La inteligencia artificial dejará de ser una promesa tecnológica para convertirse en una condición básica de competitividad en 2026. Así lo anticipa Dell Technologies en sus Predicciones para América Latina, presentadas durante un panel virtual encabezado por John Roese, Global Chief Technology Officer y Chief AI Officer de la compañía, y Luis Gonçalves, presidente regional.
Más que una proyección técnica, el informe plantea un escenario concreto para las empresas y los trabajadores de la región. La IA no solo automatizará procesos, sino que redefinirá la manera en que se toman decisiones, se organizan los equipos y se protege la información crítica.
En 2026, para las organizaciones no será suficiente experimentar; la IA deberá estar integrada en entornos reales de producción y generar impacto medible en ingresos, eficiencia y costos. Quienes no lo logren enfrentarán una brecha difícil de cerrar frente a competidores más preparados.

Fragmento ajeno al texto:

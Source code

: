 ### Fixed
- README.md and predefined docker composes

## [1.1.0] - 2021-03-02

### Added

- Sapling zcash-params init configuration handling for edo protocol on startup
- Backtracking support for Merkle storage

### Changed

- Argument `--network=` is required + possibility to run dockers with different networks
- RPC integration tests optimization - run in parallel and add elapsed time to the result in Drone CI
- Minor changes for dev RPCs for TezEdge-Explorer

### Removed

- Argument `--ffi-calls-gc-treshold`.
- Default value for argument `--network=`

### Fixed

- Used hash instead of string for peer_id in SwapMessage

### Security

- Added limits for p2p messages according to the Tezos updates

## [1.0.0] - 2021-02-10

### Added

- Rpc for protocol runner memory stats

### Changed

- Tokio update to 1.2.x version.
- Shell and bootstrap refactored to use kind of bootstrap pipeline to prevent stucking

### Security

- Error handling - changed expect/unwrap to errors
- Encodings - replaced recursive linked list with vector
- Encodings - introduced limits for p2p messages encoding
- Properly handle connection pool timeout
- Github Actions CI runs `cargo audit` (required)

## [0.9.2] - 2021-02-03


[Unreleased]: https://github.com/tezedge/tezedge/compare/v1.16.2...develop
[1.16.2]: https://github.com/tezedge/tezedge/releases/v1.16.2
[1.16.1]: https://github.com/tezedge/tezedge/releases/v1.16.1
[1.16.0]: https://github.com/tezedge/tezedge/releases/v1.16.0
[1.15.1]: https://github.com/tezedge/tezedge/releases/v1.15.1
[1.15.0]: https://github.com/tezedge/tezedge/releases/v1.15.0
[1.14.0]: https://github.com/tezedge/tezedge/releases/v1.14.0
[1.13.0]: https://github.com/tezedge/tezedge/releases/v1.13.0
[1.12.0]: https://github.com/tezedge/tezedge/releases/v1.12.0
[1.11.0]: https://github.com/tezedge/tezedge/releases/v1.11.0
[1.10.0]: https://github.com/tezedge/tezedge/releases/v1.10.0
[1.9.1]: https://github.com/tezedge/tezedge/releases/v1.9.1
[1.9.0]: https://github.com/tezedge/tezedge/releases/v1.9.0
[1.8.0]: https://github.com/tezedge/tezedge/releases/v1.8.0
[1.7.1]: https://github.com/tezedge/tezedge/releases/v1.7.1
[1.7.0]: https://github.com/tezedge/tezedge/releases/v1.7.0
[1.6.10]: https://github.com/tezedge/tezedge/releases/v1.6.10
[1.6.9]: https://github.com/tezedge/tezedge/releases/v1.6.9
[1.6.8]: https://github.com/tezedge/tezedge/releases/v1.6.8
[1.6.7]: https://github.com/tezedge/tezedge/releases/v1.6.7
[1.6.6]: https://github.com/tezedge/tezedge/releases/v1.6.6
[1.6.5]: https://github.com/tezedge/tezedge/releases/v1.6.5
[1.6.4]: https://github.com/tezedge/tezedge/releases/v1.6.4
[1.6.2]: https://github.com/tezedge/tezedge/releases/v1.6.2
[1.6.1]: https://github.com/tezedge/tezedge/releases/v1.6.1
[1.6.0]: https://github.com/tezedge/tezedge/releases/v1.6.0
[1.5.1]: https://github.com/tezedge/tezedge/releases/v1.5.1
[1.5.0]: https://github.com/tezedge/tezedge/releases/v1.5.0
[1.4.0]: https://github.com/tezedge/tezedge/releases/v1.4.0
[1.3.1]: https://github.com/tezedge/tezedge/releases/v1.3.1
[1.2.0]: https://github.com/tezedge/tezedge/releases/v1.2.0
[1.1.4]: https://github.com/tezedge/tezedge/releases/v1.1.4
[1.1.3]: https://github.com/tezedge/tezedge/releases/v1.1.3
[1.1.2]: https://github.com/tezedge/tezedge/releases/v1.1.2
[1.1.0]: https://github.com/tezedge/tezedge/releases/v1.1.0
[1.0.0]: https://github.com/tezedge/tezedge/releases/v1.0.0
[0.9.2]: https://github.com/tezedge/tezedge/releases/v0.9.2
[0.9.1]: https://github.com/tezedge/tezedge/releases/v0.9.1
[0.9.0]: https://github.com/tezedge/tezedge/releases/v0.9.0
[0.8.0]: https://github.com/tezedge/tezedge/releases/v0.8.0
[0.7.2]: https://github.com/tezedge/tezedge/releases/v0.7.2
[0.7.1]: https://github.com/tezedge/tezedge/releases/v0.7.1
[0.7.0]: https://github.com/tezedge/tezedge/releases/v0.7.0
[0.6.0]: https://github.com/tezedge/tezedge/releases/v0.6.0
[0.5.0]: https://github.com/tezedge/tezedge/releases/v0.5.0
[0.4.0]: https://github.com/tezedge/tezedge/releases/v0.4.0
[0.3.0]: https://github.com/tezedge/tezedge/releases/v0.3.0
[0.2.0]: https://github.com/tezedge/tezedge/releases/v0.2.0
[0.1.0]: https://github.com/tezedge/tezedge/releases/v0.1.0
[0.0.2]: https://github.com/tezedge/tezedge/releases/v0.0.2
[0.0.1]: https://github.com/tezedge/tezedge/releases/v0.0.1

Este cambio exigirá nuevas bases tecnológicas. Dell prevé que las empresas avancen hacia fábricas de IA, infraestructuras diseñadas para mantener capacidades inteligentes activas incluso ante fallas, ataques o interrupciones operativas. La resiliencia dejará de ser un concepto abstracto y se convertirá en una exigencia operativa diaria.
Pero el hardware no será el principal desafío, pues el verdadero valor estará en los datos. En 2026, las compañías que logren organizar, proteger y activar información limpia y accesible tendrán una ventaja decisiva. Los datos ya no solo entrenarán modelos, sino que alimentarán sistemas capaces de generar conocimiento en tiempo real.
Con este vaticinio, uno de los más impactados serán los trabajadores. La IA agéntica evolucionará de asistentes puntuales a coordinadores de procesos completos. En sectores como manufactura, logística o servicios, estos sistemas podrán organizar turnos, anticipar fallas y optimizar flujos de trabajo sin intervención constante.
Te puede interesar: La huella de Huawei en el 5G crece: su tecnología ya opera en miles de millones de dispositivos
Para los equipos humanos, esto implicará un cambio de rol. Menos tareas repetitivas y más supervisión, análisis y toma de decisiones. Las habilidades técnicas seguirán siendo importantes, pero ganarán peso la capacidad de adaptación, el pensamiento crítico y el entendimiento de cómo interactuar con sistemas inteligentes.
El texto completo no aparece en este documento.